Frequently asked questions

  • What is LMP?

    LMP stands for the first day of your last menstrual period. Standard obstetric practice counts gestational age from this date even though conception happens roughly two weeks later. Using LMP as the starting point gives a consistent reference that is easy to recall and aligns with the 40-week pregnancy timeline most providers and pregnancy apps follow.

  • How does cycle length affect the due date?

    Standard gestational calculations assume a 28-day cycle with ovulation on day 14. If your cycle is consistently longer or shorter than 28 days, ovulation and conception likely occurred earlier or later than that assumption. The estimated due date shifts by roughly the same number of days as your cycle differs from 28. Gestational age is still tracked from the adjusted LMP reference date.

  • Should I use conception date or ultrasound?

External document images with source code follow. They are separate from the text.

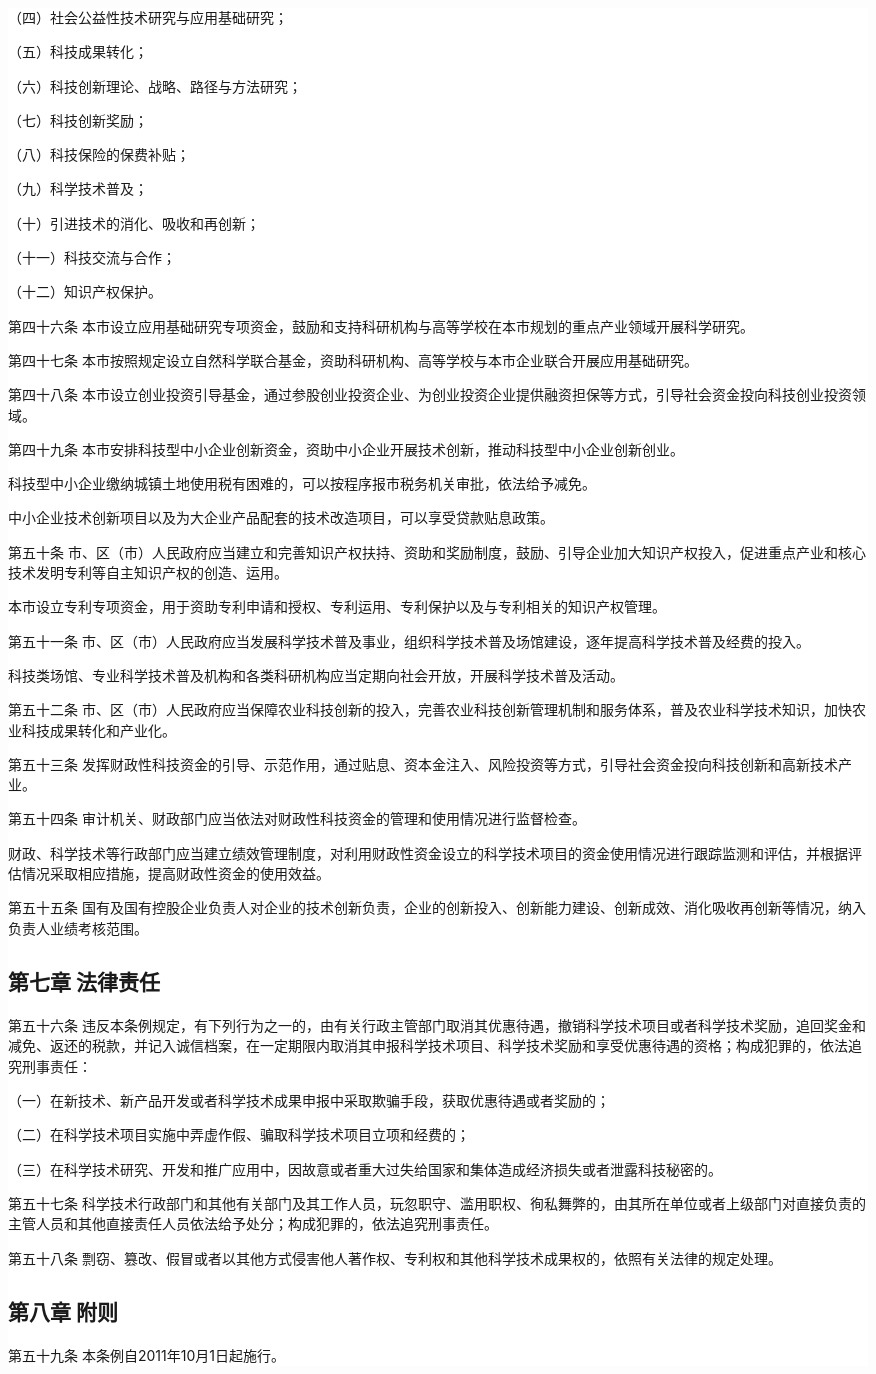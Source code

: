 （四）社会公益性技术研究与应用基础研究；

（五）科技成果转化；

（六）科技创新理论、战略、路径与方法研究；

（七）科技创新奖励；

（八）科技保险的保费补贴；

（九）科学技术普及；

（十）引进技术的消化、吸收和再创新；

（十一）科技交流与合作；

（十二）知识产权保护。

第四十六条 本市设立应用基础研究专项资金，鼓励和支持科研机构与高等学校在本市规划的重点产业领域开展科学研究。

第四十七条 本市按照规定设立自然科学联合基金，资助科研机构、高等学校与本市企业联合开展应用基础研究。

第四十八条 本市设立创业投资引导基金，通过参股创业投资企业、为创业投资企业提供融资担保等方式，引导社会资金投向科技创业投资领域。

第四十九条 本市安排科技型中小企业创新资金，资助中小企业开展技术创新，推动科技型中小企业创新创业。

科技型中小企业缴纳城镇土地使用税有困难的，可以按程序报市税务机关审批，依法给予减免。

中小企业技术创新项目以及为大企业产品配套的技术改造项目，可以享受贷款贴息政策。

第五十条 市、区（市）人民政府应当建立和完善知识产权扶持、资助和奖励制度，鼓励、引导企业加大知识产权投入，促进重点产业和核心技术发明专利等自主知识产权的创造、运用。

本市设立专利专项资金，用于资助专利申请和授权、专利运用、专利保护以及与专利相关的知识产权管理。

第五十一条 市、区（市）人民政府应当发展科学技术普及事业，组织科学技术普及场馆建设，逐年提高科学技术普及经费的投入。

科技类场馆、专业科学技术普及机构和各类科研机构应当定期向社会开放，开展科学技术普及活动。

第五十二条 市、区（市）人民政府应当保障农业科技创新的投入，完善农业科技创新管理机制和服务体系，普及农业科学技术知识，加快农业科技成果转化和产业化。

第五十三条 发挥财政性科技资金的引导、示范作用，通过贴息、资本金注入、风险投资等方式，引导社会资金投向科技创新和高新技术产业。

第五十四条 审计机关、财政部门应当依法对财政性科技资金的管理和使用情况进行监督检查。

财政、科学技术等行政部门应当建立绩效管理制度，对利用财政性资金设立的科学技术项目的资金使用情况进行跟踪监测和评估，并根据评估情况采取相应措施，提高财政性资金的使用效益。

第五十五条 国有及国有控股企业负责人对企业的技术创新负责，企业的创新投入、创新能力建设、创新成效、消化吸收再创新等情况，纳入负责人业绩考核范围。

## 第七章  法律责任

第五十六条 违反本条例规定，有下列行为之一的，由有关行政主管部门取消其优惠待遇，撤销科学技术项目或者科学技术奖励，追回奖金和减免、返还的税款，并记入诚信档案，在一定期限内取消其申报科学技术项目、科学技术奖励和享受优惠待遇的资格；构成犯罪的，依法追究刑事责任：

（一）在新技术、新产品开发或者科学技术成果申报中采取欺骗手段，获取优惠待遇或者奖励的；

（二）在科学技术项目实施中弄虚作假、骗取科学技术项目立项和经费的；

（三）在科学技术研究、开发和推广应用中，因故意或者重大过失给国家和集体造成经济损失或者泄露科技秘密的。

第五十七条 科学技术行政部门和其他有关部门及其工作人员，玩忽职守、滥用职权、徇私舞弊的，由其所在单位或者上级部门对直接负责的主管人员和其他直接责任人员依法给予处分；构成犯罪的，依法追究刑事责任。

第五十八条 剽窃、篡改、假冒或者以其他方式侵害他人著作权、专利权和其他科学技术成果权的，依照有关法律的规定处理。

## 第八章  附则

第五十九条 本条例自2011年10月1日起施行。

    A first-trimester ultrasound, typically performed between 8 and 13 weeks, provides the most accurate dating because it measures fetal size directly and is less dependent on cycle regularity. Use LMP or conception date as an initial estimate when a dating scan is not yet available. If your ultrasound and LMP dates differ by more than a week, most providers will use the scan date.

  • How accurate are these estimates?

    Due date calculations are estimates, not precise predictions. Only a small percentage of births occur exactly on the estimated due date. Individual variation in ovulation timing, implantation, and fetal growth means the actual birth can reasonably fall two weeks before or after the estimate. Always confirm your due date with your healthcare provider, especially if cycles are irregular.

  • What if my estimated due date has already passed?

    If the calculated date falls before today, the calculator will flag it as past. A due date passing without delivery, called a post-term pregnancy, is a clinical situation that requires monitoring. Providers typically assess the situation with non-stress tests or biophysical profiles and discuss options with you. Contact your healthcare provider promptly for guidance if this applies to you.